If you look along a straight road, the parallel sides of the road appear meet at a point in the distance. This point is called the vanishing point and has been used to add realism to art since the 1400's in Florence, Italy (via city.net).

Suppose you want to draw a railroad track that vanishes into the distance. The rays from the points a given distance from the eye along the lines of the tracks are projected to the eye. The angle formed by these rays decreases with increasing distance from the eye. The picture below shows an overhead view of an observer (camera or eye) looking down the the track.

The next picture shows a side view. The observer's eye or camera is above the ground.

Draw these pictures on graph paper and try to figure out where the points would fall on the plane of the drawing. Can you draw the railroad track?

Solution

To draw in perspective, draw a horizon line and draw a vanishing point anywhere on the horizon. Lines which are parallel in real life are drawn to intersect at the vanishing point.

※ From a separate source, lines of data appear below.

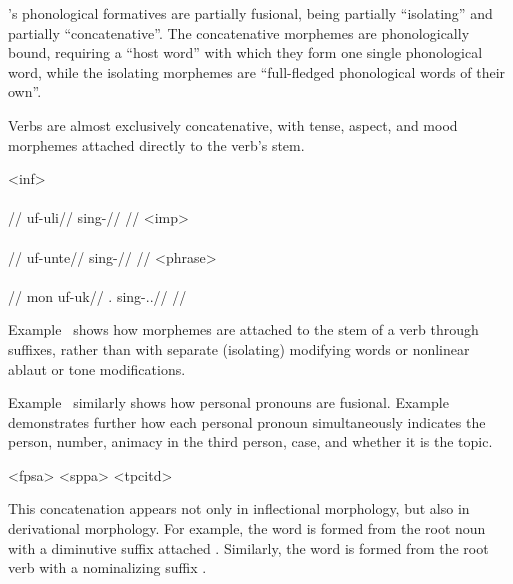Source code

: \langtvk's phonological formatives are partially fusional, being partially \enquote{isolating} and partially \enquote{concatenative}\autocite{wals-20}. The concatenative morphemes are phonologically bound, requiring a \enquote{host word} with which they form one single phonological word, while the isolating morphemes are \enquote{full-fledged phonological words of their own}.

Verbs are almost exclusively concatenative, with tense, aspect, and mood morphemes attached directly to the verb's stem.

	\a<inf>\begingl
		\glpreamble{}\\
		\\
		//
		\gla uf-uli//
		\glb sing-\Inf//
		\glft{}//
	\endgl
	\a<imp>\begingl
		\glpreamble{}\\
		\\
		//
		\gla uf-unte//
		\glb sing-\Imp//
		\glft{}//
	\endgl
	\a<phrase>\begingl
		\glpreamble{}\\
		\\
		//
		\gla mon uf-uk//
		\glb \Fps.\Top{} sing-\Ind.\Pst.\Pfv//
	\glft{}//
	\endgl
\xe

Example~ shows how morphemes are attached to the stem of a verb through suffixes, rather than with separate (isolating) modifying words or nonlinear ablaut or tone modifications.

Example~ similarly shows how personal pronouns are fusional. Example~ demonstrates further how each personal pronoun simultaneously indicates the person, number, animacy in the third person, case, and whether it is the topic.

	\a<fpsa>     
	\a<sppa>     
	\a<tpcitd>     
\xe

This concatenation appears not only in inflectional morphology, but also in derivational morphology. For example, the word     is formed from the root noun     with a diminutive suffix attached . Similarly, the word     is formed from the root verb     with a nominalizing suffix .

Distant figures appear smaller but have the same shape and proportions as they would close up. In geometry, we would say that the figures are similar.

The picture below shows a long hallway with a window in the left wall. The window is a trapezoid. Can you use your knowledge of geometry to draw another window further down the hallway? An entire row of windows? To start with the simplest problem, assume the window tops are all at the same height in the hallway and assume the window bottoms are all at the same level in the hallway.